Tuesday 7 January 2014

Getting back on the horse

Throughout my pregnancy, people have been telling me the importance of exercise. How good it is for me & Baby J, how much easier it will make labour if I am fit and so on.

Truth be told, 33 weeks ago I was the fittest I have ever been. In the run up to my wedding, I went on an exercise overload and for the first time in my life started to really enjoy that burning sensation felt from a serious workout session.  

Like most women, I was terrified the first three months of pregnancy. Given my situation (falling pregnant having JUST come off the pill i.e. without a natural bleed) the risk of miscarriage in my case was higher than usual so the last thing on my mind was a good workout. I could barely get through my commute without breaking into a sweat for fear of being pushed or tripped by some vicious commuter.




After getting through the stress of the first three months, the second trimester hit me like a tonne of bricks. I was shattered. I may not have suffered morning sickness, but I certainly suffered exhaustion. Work at this point was tough. By 3pm I was dizzy & dazed feeling almost jet lagged. As I am sure you can imagine, exercise was once again the last thing on my mind.

I honestly was worried most days that I would fall asleep in a meeting. I am bad sleeper generally so used to feeling a bit rough, but this was something else. This actually hurt.


You know that thing where you sort of drift off whilst sitting or standing up but are quickly jolted back to reality with a head flick? I am not sure I have described that very well, but that's what happened to me, all the time. Walking for 10 minutes "did me in" for the day which I found pretty tough as I am an active person. I rush around (normally) at 100 miles per hour juggling several things at once so this feeling of fatigue that I just couldn't fight was new to me and if I am honest a little upsetting. I decided to embrace it rather than getting to upset by my new reality by eating all those delicious treats I'd deprived myself of forever... if I was going down, I was going down in style! (This was short lived, but wonderful!)




I am not sure if it's stopping work, or if it's the joys of the third trimester BUT my energy level has taken a shift for the better in the last few weeks.

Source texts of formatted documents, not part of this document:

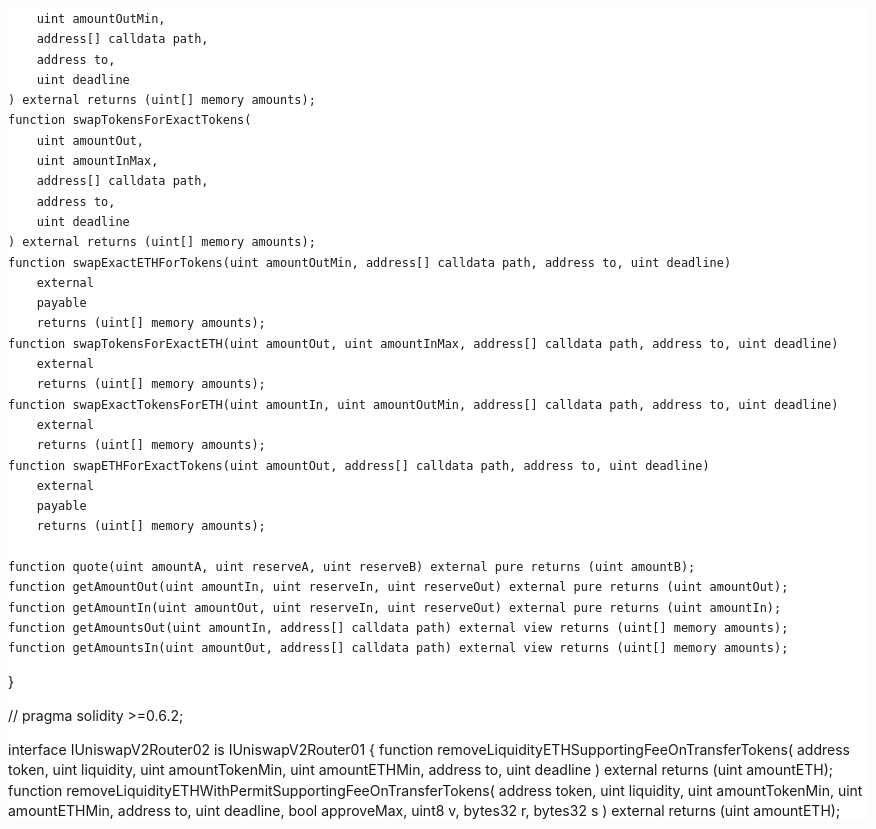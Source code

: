         uint amountOutMin,
        address[] calldata path,
        address to,
        uint deadline
    ) external returns (uint[] memory amounts);
    function swapTokensForExactTokens(
        uint amountOut,
        uint amountInMax,
        address[] calldata path,
        address to,
        uint deadline
    ) external returns (uint[] memory amounts);
    function swapExactETHForTokens(uint amountOutMin, address[] calldata path, address to, uint deadline)
        external
        payable
        returns (uint[] memory amounts);
    function swapTokensForExactETH(uint amountOut, uint amountInMax, address[] calldata path, address to, uint deadline)
        external
        returns (uint[] memory amounts);
    function swapExactTokensForETH(uint amountIn, uint amountOutMin, address[] calldata path, address to, uint deadline)
        external
        returns (uint[] memory amounts);
    function swapETHForExactTokens(uint amountOut, address[] calldata path, address to, uint deadline)
        external
        payable
        returns (uint[] memory amounts);

    function quote(uint amountA, uint reserveA, uint reserveB) external pure returns (uint amountB);
    function getAmountOut(uint amountIn, uint reserveIn, uint reserveOut) external pure returns (uint amountOut);
    function getAmountIn(uint amountOut, uint reserveIn, uint reserveOut) external pure returns (uint amountIn);
    function getAmountsOut(uint amountIn, address[] calldata path) external view returns (uint[] memory amounts);
    function getAmountsIn(uint amountOut, address[] calldata path) external view returns (uint[] memory amounts);
}



// pragma solidity >=0.6.2;

interface IUniswapV2Router02 is IUniswapV2Router01 {
    function removeLiquidityETHSupportingFeeOnTransferTokens(
        address token,
        uint liquidity,
        uint amountTokenMin,
        uint amountETHMin,
        address to,
        uint deadline
    ) external returns (uint amountETH);
    function removeLiquidityETHWithPermitSupportingFeeOnTransferTokens(
        address token,
        uint liquidity,
        uint amountTokenMin,
        uint amountETHMin,
        address to,
        uint deadline,
        bool approveMax, uint8 v, bytes32 r, bytes32 s
    ) external returns (uint amountETH);
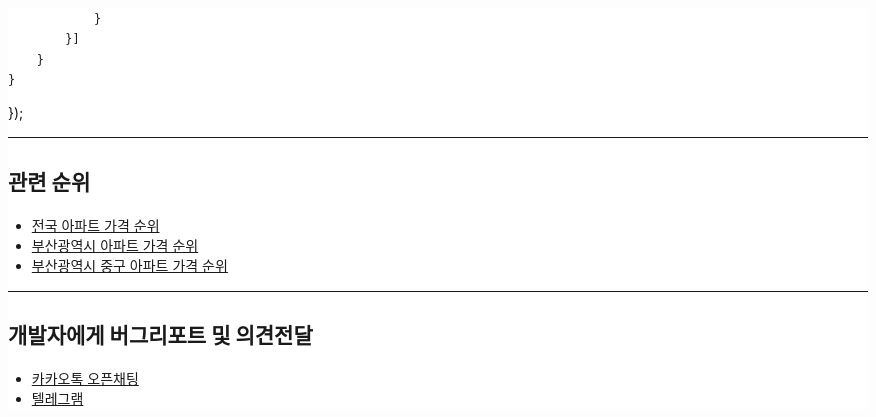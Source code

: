                 }
            }]
        }
    }
});

</script>


---

## 관련 순위

- [전국 아파트 가격 순위](https://inasie.github.io/apt-ranking/전국)
- [부산광역시 아파트 가격 순위](https://inasie.github.io/apt-ranking/부산광역시)
- [부산광역시 중구 아파트 가격 순위](https://inasie.github.io/apt-ranking/부산광역시-중구)


---

## 개발자에게 버그리포트 및 의견전달

- [카카오톡 오픈채팅](https://open.kakao.com/o/gLJUAP4)
- [텔레그램](https://t.me/inasie)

Yes, I've had a few sleepless nights, (I imagine that's normal) but I can honestly say that over the last few days I've felt more like the old me than I have during the entire pregnancy. Ironic I know as Baby J is now the size of a watermelon and I am officially a pro-waddler.


Not only have I felt like me, but I've craved that sweat that can only be achieved through a good workout. Being 33 weeks pregnant this is a tough craving to fulfil but one I cracked today.
As ever I woke early. 


I thought that maternity leave would mean long days filled with reality TV and grazing on rubbish food, but I've realised that my days literally fly by. Given our recent large purchases e.g. our first home, money is tight at the moment so I can't go on shopping sprees or long lunches with friends. I am being the most careful I've ever had to be which is challenging but achievable with careful planning.
If you know me, you know I love food so a large part of my day is spent preparing dinners, making pack lunches for the hubs or preparing meals for when Baby J is here... it is actually really fun working to such a tight budget... it feels like I am achieving something everyday!


Anyway, as I was saying I woke early today. After breakfast and my morning chores (washing, ironing etc) I decided to do a pilates DVD. It's one I was given ages ago but never tried.. Erin O'Brien's "Complete Pregnancy Fitness". It was weird digging out my old workout gear... it really has been a while!


I was a little nervous at first that I'd really struggle, but I had nothing to worry about. I am still (weirdly) fit and loved every second of it. It was more intense than I thought it would be, but I can't tell you how good it felt to sweat again!!! She starts off slow in the DVD but there is a good fifteen minutes of proper exercise, followed by a long but needed cool down session. 


For a while, I really wanted to find a class I could go to do yoga, pilates or something similar. I have to say though, doing it in your own home is so much more pleasant (not to mention convenient) No one was judging me, I could break whenever I needed the loo (a lot!) and the best part... it cost nothing!




Once I'd finished, I went and met a friend to walk his dog in the park. I ruined a perfectly good pair of trainers (soaked through and so so muddy) but it was great and I can't tell you how much better I feel having done some real exercise rather than yoga (which is fab, but doesn't quite get the heart racing) or light walking.

Part of the reason I wanted to write this blog post, was to remind myself (on tired days) just how good exercise can feel and how important it is for the body as well as the mind. I feel energised but relaxed, happy yet calm.


(For your reference, the image above is not fairytale. This was my tube stop for some time and this was my reality on an almost daily basis)

I'm all set tomorrow to do it all over again ;-) I really hope I keep it up!